Ardern is halfway through her trip to Europe, having met with British Prime Minister Theresa May in London earlier this week.
Neither May nor US President Donald Trump are in Davos, but Ardern said that the forum's messages would have resonance around the world regardless of who attended.
Ardern's primary purpose for the trip is to advance a free trade deal with the EU, and she is having bilateral meetings with EU leaders to shore up support.
Today she had a meeting with Luxembourg Prime Minister Xavier Bettel and tomorrow will meet Estonia Prime Minister Jeri RATs.
She also met Peru's Vice President Mercedes Arys to discuss the Pacific Alliance, a regional group through which New Zealand is pursuing a free trade deal with Peru, Mexico, Colombia and Chile.
Earlier she met the forum's executive chairman Professor Klaus Schwab, where they discussed the Government's plans for a wellbeing Budget and the forum's focus on Globalisation 4.0, a look at how digitally enabled services are reshaping globalisation.
Ardern said the wellbeing Budget had sparked a lot of interest, and she is expected to bring it up when she takes part in the More Than GDP panel at the forum tomorrow.
"Other countries for a number of years have had scorecards and analysis, but what we're doing with the wellbeing Budget is trying to embed it in the way we make decisions, and even retooling things like the Public Finance Act," Ardern said.
"There's a discussion going on about the destabilisation we're seeing in some democracies around the world and there are different indicators for that destabilisation, but ultimately it all brings us back to the same question: people are feeling dissatisfied, and what's the cause of that?

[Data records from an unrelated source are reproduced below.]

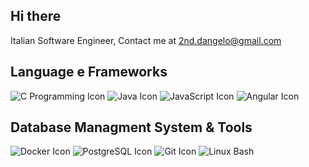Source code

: ## Hi there 
Italian Software Engineer, Contact me at 2nd.dangelo@gmail.com

## Language e Frameworks
![C Programming Icon](https://img.icons8.com/color/100/000000/c-programming.png)
![Java Icon](https://img.icons8.com/color/100/000000/java-coffee-cup-logo.png)
![JavaScript Icon](https://img.icons8.com/color/100/000000/javascript.png)
![Angular Icon](https://img.icons8.com/color/100/000000/angularjs.png)


## Database Managment System & Tools
![Docker Icon](https://img.icons8.com/color/100/000000/docker.png)
![PostgreSQL Icon](https://img.icons8.com/color/100/000000/postgreesql.png)
![Git Icon](https://img.icons8.com/color/100/000000/git.png)
![Linux Bash](https://img.icons8.com/color/100/000000/bash.png)
<!--
**nicola-dg/nicola-dg** is a ✨ _special_ ✨ repository because its `README.md` (this file) appears on your GitHub profile.

Here are some ideas to get you started:

- 🔭 I’m currently working on ...
- 🌱 I’m currently learning ...
- 👯 I’m looking to collaborate on ...
- 🤔 I’m looking for help with ...
- 💬 Ask me about ...
- 📫 How to reach me: ...
- 😄 Pronouns: ...
- ⚡ Fun fact: ...
-->
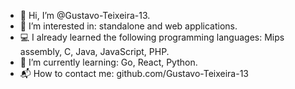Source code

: - 👋 Hi, I’m @Gustavo-Teixeira-13.
- 👀 I’m interested in: standalone and web applications.
- 💻 I already learned the following programming languages: Mips assembly, C, Java, JavaScript, PHP.
- 🌱 I’m currently learning: Go, React, Python.
- 📬 How to contact me: github.com/Gustavo-Teixeira-13

<!---
- 💞️ I’m looking to collaborate on ...
- 📫 How to reach me ...
--->

<!---
Gustavo-Teixeira-13/Gustavo-Teixeira-13 is a ✨ special ✨ repository because its `README.md` (this file) appears on your GitHub profile.
You can click the Preview link to take a look at your changes.
--->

"If we can put in our system new ways of operating that try and get to the heart of what it is people are seeking from their politicians, perhaps we can get to the heart of some of that destabilisation ... Maybe if we prove it [the wellbeing Budget] can be successful, others might look to it."
Tomorrow she will deliver the opening remarks at a meeting of the Informal Gathering of World Economic Leaders titled "The End of Global Trade as we know it?"
She will promote multilateralism and a rules-based international system, which she has spoken about at the UN general assembly last year, a speech that contrasted starkly with Trump's speech to the same assembly about protectionism.
She will also join Prince William on a panel about mental health, meet the bosses of mining company Rio Tinto to discuss its environmental projects, and attend a dinner hosted by Google executives, where she said she would bring up the suppression orders that Google appeared to break in the Grace Millane murder case.